Stored data:
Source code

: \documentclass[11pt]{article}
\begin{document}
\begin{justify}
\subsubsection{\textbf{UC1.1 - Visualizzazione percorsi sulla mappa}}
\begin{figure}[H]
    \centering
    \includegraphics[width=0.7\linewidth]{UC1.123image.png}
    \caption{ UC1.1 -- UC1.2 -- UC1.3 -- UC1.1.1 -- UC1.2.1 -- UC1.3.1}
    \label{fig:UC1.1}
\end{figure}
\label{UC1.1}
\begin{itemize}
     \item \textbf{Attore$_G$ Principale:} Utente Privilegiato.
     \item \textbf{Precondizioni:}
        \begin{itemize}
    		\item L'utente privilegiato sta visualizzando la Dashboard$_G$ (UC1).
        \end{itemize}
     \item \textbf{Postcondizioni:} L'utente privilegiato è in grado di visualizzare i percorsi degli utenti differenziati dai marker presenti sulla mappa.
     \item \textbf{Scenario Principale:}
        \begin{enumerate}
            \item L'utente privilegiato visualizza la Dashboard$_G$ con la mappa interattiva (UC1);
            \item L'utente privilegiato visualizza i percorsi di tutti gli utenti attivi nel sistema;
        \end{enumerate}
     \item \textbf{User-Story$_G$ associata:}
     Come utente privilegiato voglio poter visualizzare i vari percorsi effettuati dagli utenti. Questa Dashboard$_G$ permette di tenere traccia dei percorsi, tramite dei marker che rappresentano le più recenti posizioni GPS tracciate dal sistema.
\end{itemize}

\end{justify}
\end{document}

#### Brief:
Your task is to restate every record word for word.

#### Task answer:
Source code

: \documentclass[11pt]{article}
\begin{document}
\begin{justify}
\subsubsection{\textbf{UC1.1 - Visualizzazione percorsi sulla mappa}}
\begin{figure}[H]
    \centering
    \includegraphics[width=0.7\linewidth]{UC1.123image.png}
    \caption{ UC1.1 -- UC1.2 -- UC1.3 -- UC1.1.1 -- UC1.2.1 -- UC1.3.1}
    \label{fig:UC1.1}
\end{figure}
\label{UC1.1}
\begin{itemize}
     \item \textbf{Attore$_G$ Principale:} Utente Privilegiato.
     \item \textbf{Precondizioni:}
        \begin{itemize}
    		\item L'utente privilegiato sta visualizzando la Dashboard$_G$ (UC1).
        \end{itemize}
     \item \textbf{Postcondizioni:} L'utente privilegiato è in grado di visualizzare i percorsi degli utenti differenziati dai marker presenti sulla mappa.
     \item \textbf{Scenario Principale:}
        \begin{enumerate}
            \item L'utente privilegiato visualizza la Dashboard$_G$ con la mappa interattiva (UC1);
            \item L'utente privilegiato visualizza i percorsi di tutti gli utenti attivi nel sistema;
        \end{enumerate}
     \item \textbf{User-Story$_G$ associata:}
     Come utente privilegiato voglio poter visualizzare i vari percorsi effettuati dagli utenti. Questa Dashboard$_G$ permette di tenere traccia dei percorsi, tramite dei marker che rappresentano le più recenti posizioni GPS tracciate dal sistema.
\end{itemize}

\end{justify}
\end{document}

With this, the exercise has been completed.